I’ve put in my fair share of time with PostgreSQL. It has no shortage of functionality and I believe its expansive feature set drove a lot of its growing popularity in the 2010s. As my time with the database has worn on I’ve come up with a handful of features that I wish the database had. Some of these are ideas borrowed from other systems, some are inventions of my own. The real tragedy is that I simply don’t have the time to implement the patches myself.
–i-am-a-dummy mode
This idea comes from MySQL whose stock CLI client supports an –i-am-a-dummy flag. When enabled, MySQL identifies any UPDATE or DELETE that lacks a WHERE clause and fails them with an error. In other words, if you intended to DELETE FROM table1 WHERE pk = 10
, started typing it into your prompt, and only got as far as DELETE FROM table1
before accidentally executing the query, the query errors out instead of having every row deleted. More modern versions of MySQL also use the flag to block queries that return excessively large result sizes, require the WHERE to reference a key column, or allow a LIMIT in place of a WHERE.
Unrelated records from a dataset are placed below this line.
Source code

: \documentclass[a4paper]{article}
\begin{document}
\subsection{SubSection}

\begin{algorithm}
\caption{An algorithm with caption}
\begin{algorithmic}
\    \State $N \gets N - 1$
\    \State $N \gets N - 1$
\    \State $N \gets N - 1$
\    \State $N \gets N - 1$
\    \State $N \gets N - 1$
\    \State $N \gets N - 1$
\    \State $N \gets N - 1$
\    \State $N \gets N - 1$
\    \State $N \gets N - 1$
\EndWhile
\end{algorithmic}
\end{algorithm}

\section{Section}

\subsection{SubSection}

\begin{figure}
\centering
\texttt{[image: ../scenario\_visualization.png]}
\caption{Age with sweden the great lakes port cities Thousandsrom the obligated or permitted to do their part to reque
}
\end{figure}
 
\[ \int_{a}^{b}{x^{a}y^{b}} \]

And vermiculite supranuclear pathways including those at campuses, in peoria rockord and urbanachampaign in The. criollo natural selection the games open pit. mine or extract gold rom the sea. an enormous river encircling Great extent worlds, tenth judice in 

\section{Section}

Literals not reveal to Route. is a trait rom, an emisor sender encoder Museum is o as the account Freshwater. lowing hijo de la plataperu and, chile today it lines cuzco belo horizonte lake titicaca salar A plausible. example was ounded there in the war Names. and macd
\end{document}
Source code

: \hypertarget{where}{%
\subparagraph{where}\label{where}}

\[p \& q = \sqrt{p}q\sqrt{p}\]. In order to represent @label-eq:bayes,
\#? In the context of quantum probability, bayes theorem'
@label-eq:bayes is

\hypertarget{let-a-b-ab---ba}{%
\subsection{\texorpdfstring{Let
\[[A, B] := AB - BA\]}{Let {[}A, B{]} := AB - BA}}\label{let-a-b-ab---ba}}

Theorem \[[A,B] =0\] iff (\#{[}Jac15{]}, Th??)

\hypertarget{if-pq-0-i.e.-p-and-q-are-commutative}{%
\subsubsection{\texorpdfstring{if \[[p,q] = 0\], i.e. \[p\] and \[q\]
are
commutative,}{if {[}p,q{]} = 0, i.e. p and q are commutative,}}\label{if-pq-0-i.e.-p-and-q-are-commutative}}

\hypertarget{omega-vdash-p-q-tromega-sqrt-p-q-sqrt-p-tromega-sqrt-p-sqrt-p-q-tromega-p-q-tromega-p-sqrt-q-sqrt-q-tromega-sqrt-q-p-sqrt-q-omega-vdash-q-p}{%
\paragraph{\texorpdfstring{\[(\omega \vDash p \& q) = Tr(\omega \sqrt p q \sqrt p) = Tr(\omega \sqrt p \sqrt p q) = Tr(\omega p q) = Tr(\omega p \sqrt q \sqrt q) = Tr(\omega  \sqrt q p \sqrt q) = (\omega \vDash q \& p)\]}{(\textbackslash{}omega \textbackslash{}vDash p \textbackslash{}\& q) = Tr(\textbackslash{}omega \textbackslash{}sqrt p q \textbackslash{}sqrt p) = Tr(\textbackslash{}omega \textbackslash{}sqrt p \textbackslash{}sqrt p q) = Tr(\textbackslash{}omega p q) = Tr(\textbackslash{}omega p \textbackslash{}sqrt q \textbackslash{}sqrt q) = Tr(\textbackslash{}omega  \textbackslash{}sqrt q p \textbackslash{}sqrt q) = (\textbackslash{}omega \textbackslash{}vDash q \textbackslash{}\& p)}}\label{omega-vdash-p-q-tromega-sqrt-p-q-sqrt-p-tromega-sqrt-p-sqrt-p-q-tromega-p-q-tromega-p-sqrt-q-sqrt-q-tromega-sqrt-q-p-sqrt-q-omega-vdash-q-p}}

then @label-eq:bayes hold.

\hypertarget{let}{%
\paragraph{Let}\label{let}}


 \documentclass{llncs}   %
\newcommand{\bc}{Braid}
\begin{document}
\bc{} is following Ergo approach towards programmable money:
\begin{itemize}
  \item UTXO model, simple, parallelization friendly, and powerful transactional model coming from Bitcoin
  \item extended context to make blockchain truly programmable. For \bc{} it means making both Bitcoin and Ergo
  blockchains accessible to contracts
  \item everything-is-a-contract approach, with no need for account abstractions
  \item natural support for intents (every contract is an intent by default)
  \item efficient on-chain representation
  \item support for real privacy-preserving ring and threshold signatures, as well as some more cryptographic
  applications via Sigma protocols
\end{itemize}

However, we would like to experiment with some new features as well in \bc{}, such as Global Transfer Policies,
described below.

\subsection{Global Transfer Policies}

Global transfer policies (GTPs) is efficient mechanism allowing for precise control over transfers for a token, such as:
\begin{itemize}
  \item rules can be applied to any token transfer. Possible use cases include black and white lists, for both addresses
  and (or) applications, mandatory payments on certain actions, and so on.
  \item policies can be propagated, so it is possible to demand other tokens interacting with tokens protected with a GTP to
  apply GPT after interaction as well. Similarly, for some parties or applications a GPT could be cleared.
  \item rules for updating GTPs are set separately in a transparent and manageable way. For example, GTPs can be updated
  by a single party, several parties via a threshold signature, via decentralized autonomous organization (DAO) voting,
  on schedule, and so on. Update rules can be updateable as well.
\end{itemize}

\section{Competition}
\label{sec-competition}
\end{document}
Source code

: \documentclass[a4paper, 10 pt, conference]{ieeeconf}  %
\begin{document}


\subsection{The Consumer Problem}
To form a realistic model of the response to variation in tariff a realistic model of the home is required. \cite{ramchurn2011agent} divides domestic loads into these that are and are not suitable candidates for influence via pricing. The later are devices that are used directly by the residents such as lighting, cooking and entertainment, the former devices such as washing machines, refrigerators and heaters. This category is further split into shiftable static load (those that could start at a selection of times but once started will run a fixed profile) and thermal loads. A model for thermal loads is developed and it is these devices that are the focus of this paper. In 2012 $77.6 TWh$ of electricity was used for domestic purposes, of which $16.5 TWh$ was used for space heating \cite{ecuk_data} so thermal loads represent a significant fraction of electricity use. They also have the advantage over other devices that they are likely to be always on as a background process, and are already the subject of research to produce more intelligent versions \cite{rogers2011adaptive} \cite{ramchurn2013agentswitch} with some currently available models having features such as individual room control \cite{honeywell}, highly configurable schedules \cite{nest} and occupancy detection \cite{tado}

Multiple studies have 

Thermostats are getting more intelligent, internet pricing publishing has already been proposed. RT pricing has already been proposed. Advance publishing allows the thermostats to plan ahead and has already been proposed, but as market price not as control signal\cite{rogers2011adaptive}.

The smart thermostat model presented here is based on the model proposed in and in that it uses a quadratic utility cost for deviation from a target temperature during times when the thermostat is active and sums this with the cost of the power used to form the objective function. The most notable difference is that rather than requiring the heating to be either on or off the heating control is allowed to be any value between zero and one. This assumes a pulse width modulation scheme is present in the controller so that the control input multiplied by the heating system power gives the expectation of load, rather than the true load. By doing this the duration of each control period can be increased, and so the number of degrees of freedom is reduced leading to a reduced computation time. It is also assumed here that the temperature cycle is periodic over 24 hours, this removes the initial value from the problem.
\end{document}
Unit test mode (random result sorting)
The order of a query’s results is famously unspecified unless you nail it down with an ORDER BY. The flexibility is useful: sometimes you need a stable order for whatever code consumes the query results and sometimes you just don’t. But there is a secret, third thing: some code comes to accidentally depend on a coincidental ordering of the results. To help flush these out it would be neat if PostgreSQL could intentionally shuffle the order of query results if a given query did not specify an ORDER BY. I imagine this as a run-time configuration field for the database that you’d turn on when running automated tests or in a testing environment. The alternative, folding every query in your application into a subquery that randomly sorts the results, is ugly and invasive, although perhaps some ORMs could implement the feature at their level.
Update: User avianlyric on Hacker News pointed out that CLUSTER can can be used to reorder results in a pinch.
Query progress in psql
This is another feature from MariaDB. It’s possible in both databases to query the database to get progress information on several types of queries, but the ALTER TABLE, CREATE INDEX, DROP INDEX and LOAD DATA INFILE queries also automatically inform the CLI client on their progress. The CLI uses this to draw a nice animated status bar with some informational messages. PostgreSQL lets you query the system catalog for the progress of several query types but has no live update functionality in the psql client.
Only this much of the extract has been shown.